The expected answer is every line of the material that contains the word "DecValTok".
──────── Exercise inputs
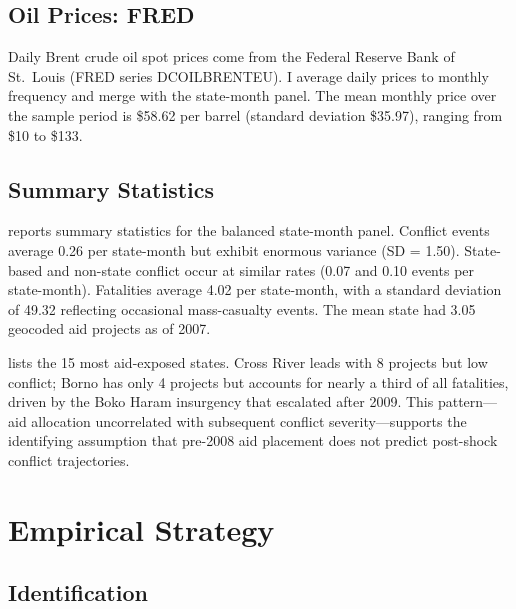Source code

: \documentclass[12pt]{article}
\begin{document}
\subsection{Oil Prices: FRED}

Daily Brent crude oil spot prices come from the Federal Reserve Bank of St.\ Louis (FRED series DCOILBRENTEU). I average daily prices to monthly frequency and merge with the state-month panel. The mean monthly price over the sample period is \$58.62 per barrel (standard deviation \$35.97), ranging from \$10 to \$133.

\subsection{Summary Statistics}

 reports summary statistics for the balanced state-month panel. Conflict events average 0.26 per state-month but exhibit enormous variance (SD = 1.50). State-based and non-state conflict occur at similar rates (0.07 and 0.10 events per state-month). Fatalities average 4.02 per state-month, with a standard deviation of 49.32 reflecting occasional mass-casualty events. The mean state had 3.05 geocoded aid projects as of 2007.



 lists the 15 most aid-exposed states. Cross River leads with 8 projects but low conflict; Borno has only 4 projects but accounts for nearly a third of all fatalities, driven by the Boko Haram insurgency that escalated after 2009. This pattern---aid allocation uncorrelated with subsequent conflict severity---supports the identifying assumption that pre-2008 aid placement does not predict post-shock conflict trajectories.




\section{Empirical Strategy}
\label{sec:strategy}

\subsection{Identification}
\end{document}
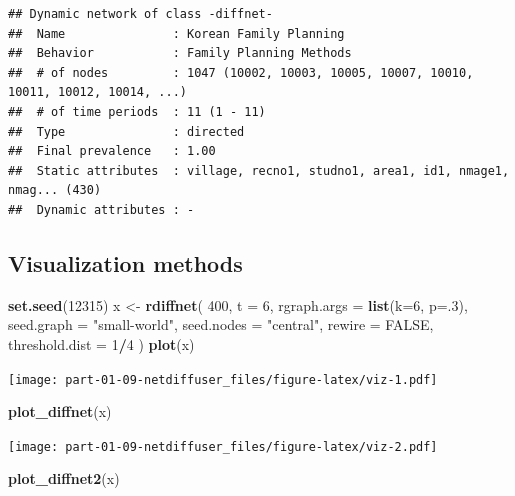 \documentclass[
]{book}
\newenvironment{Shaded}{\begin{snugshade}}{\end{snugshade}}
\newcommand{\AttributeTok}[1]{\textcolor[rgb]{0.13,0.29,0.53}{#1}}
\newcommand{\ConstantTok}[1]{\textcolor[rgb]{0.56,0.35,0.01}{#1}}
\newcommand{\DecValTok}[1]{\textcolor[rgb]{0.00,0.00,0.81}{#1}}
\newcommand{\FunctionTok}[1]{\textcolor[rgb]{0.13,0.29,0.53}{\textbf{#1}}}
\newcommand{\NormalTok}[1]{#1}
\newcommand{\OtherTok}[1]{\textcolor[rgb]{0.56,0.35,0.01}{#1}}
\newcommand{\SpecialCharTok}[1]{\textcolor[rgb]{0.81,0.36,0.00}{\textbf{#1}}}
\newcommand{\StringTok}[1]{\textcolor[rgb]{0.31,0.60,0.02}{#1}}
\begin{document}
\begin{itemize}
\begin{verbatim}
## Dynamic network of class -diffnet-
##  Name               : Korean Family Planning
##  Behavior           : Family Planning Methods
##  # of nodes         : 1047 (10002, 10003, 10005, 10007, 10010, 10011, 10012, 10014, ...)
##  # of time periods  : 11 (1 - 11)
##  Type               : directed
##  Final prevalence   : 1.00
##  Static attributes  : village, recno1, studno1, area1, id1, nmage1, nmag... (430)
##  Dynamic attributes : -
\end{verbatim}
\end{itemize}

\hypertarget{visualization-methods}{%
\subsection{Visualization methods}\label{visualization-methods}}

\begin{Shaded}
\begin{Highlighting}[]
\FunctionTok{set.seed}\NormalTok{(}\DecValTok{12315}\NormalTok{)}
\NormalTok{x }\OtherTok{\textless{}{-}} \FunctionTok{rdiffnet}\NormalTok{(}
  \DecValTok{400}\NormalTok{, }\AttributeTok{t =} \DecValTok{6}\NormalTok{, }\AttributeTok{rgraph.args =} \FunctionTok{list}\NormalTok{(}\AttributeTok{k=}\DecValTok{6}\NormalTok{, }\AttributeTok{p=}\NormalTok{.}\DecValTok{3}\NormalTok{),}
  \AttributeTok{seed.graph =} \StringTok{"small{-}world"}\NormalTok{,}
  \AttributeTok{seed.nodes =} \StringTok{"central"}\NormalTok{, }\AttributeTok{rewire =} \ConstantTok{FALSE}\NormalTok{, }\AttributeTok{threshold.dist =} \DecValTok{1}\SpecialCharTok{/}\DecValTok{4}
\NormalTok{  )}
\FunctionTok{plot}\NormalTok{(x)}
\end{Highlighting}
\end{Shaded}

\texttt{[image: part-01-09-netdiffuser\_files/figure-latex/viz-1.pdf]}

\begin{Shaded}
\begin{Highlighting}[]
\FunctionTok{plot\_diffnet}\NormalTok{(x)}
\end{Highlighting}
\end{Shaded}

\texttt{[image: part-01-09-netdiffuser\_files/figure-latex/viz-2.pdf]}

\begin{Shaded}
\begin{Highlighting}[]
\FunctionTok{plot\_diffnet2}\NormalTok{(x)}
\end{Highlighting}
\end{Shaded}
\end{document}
────────────────
──────── Exercise inputs
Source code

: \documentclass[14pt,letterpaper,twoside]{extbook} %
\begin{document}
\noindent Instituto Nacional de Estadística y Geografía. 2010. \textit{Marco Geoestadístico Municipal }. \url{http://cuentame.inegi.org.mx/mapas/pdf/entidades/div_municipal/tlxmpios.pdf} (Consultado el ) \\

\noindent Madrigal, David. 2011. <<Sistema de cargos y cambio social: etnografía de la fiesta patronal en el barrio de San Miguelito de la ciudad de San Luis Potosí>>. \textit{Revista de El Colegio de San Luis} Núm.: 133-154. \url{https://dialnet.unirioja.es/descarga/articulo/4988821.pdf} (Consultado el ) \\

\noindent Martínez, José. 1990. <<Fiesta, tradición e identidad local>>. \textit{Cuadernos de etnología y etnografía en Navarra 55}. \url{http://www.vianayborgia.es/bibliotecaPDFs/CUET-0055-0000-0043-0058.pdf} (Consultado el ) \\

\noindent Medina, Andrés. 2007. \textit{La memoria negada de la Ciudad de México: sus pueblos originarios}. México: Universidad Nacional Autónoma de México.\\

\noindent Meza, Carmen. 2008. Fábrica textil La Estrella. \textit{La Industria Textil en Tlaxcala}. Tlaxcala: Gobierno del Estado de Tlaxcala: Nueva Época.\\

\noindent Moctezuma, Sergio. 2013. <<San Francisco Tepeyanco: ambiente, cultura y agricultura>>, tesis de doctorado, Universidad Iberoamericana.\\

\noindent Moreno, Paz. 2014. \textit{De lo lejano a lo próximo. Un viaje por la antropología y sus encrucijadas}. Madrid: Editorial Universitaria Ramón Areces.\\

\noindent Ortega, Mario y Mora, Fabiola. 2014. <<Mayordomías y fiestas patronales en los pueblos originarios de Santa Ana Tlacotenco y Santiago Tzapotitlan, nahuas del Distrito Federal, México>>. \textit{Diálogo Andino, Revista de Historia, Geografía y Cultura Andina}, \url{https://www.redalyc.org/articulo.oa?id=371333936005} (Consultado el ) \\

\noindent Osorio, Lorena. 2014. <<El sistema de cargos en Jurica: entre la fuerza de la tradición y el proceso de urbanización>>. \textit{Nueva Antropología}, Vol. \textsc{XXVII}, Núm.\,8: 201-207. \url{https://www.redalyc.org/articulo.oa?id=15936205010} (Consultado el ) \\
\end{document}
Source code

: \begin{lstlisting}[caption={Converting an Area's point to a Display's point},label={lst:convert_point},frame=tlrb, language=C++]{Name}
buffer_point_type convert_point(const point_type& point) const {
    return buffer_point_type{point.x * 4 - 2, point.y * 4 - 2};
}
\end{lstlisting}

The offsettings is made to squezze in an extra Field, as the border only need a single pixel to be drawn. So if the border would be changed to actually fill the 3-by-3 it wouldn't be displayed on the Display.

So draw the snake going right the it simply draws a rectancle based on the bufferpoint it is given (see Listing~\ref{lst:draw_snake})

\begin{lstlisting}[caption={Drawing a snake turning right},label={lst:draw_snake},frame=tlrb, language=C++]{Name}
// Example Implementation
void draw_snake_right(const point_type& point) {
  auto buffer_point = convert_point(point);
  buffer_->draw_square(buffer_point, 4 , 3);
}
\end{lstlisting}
────────────────
──────── Exercise inputs
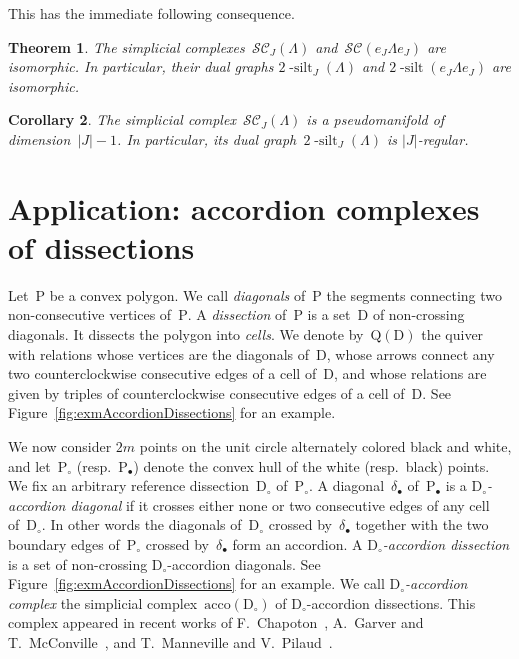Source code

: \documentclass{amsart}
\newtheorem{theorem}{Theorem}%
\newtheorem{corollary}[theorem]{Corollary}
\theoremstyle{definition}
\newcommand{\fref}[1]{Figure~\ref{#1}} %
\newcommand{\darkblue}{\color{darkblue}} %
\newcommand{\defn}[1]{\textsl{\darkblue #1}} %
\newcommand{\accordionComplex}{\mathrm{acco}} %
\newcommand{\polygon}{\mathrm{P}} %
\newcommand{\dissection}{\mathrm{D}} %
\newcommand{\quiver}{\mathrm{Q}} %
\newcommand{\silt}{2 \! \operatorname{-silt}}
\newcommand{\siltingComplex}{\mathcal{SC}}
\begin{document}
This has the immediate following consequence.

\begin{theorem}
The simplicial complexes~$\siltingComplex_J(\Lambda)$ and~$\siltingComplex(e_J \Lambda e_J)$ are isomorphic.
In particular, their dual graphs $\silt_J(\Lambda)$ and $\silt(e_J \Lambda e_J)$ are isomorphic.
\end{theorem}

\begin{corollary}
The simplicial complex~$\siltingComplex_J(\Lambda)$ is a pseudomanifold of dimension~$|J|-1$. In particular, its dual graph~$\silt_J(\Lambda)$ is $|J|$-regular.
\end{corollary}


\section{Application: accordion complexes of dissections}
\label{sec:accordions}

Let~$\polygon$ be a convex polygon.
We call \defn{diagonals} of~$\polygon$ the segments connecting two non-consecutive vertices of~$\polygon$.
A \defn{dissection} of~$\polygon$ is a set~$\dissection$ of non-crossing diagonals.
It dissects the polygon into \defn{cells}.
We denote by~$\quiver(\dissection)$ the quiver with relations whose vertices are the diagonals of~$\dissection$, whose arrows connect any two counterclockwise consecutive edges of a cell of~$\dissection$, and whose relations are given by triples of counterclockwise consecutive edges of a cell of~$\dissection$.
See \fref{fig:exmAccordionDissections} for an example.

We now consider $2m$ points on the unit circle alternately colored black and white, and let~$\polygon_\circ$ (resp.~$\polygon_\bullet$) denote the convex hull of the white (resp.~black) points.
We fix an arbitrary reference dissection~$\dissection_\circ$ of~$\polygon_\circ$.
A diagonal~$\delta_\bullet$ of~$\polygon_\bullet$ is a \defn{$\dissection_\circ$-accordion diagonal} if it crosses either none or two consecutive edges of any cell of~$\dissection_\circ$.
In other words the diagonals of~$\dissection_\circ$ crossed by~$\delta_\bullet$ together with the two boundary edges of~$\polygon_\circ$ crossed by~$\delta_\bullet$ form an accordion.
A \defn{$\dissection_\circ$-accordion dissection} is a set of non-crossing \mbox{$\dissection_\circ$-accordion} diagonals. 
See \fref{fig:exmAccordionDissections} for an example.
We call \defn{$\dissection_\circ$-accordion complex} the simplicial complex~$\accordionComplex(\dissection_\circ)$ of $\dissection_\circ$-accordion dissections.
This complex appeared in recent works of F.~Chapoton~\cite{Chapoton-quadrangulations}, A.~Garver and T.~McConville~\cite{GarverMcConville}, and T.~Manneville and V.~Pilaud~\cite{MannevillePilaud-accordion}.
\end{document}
────────────────
_Answer section_
\newcommand{\DecValTok}[1]{\textcolor[rgb]{0.00,0.00,0.81}{#1}}
\FunctionTok{set.seed}\NormalTok{(}\DecValTok{12315}\NormalTok{)}
  \DecValTok{400}\NormalTok{, }\AttributeTok{t =} \DecValTok{6}\NormalTok{, }\AttributeTok{rgraph.args =} \FunctionTok{list}\NormalTok{(}\AttributeTok{k=}\DecValTok{6}\NormalTok{, }\AttributeTok{p=}\NormalTok{.}\DecValTok{3}\NormalTok{),}
  \AttributeTok{seed.nodes =} \StringTok{"central"}\NormalTok{, }\AttributeTok{rewire =} \ConstantTok{FALSE}\NormalTok{, }\AttributeTok{threshold.dist =} \DecValTok{1}\SpecialCharTok{/}\DecValTok{4}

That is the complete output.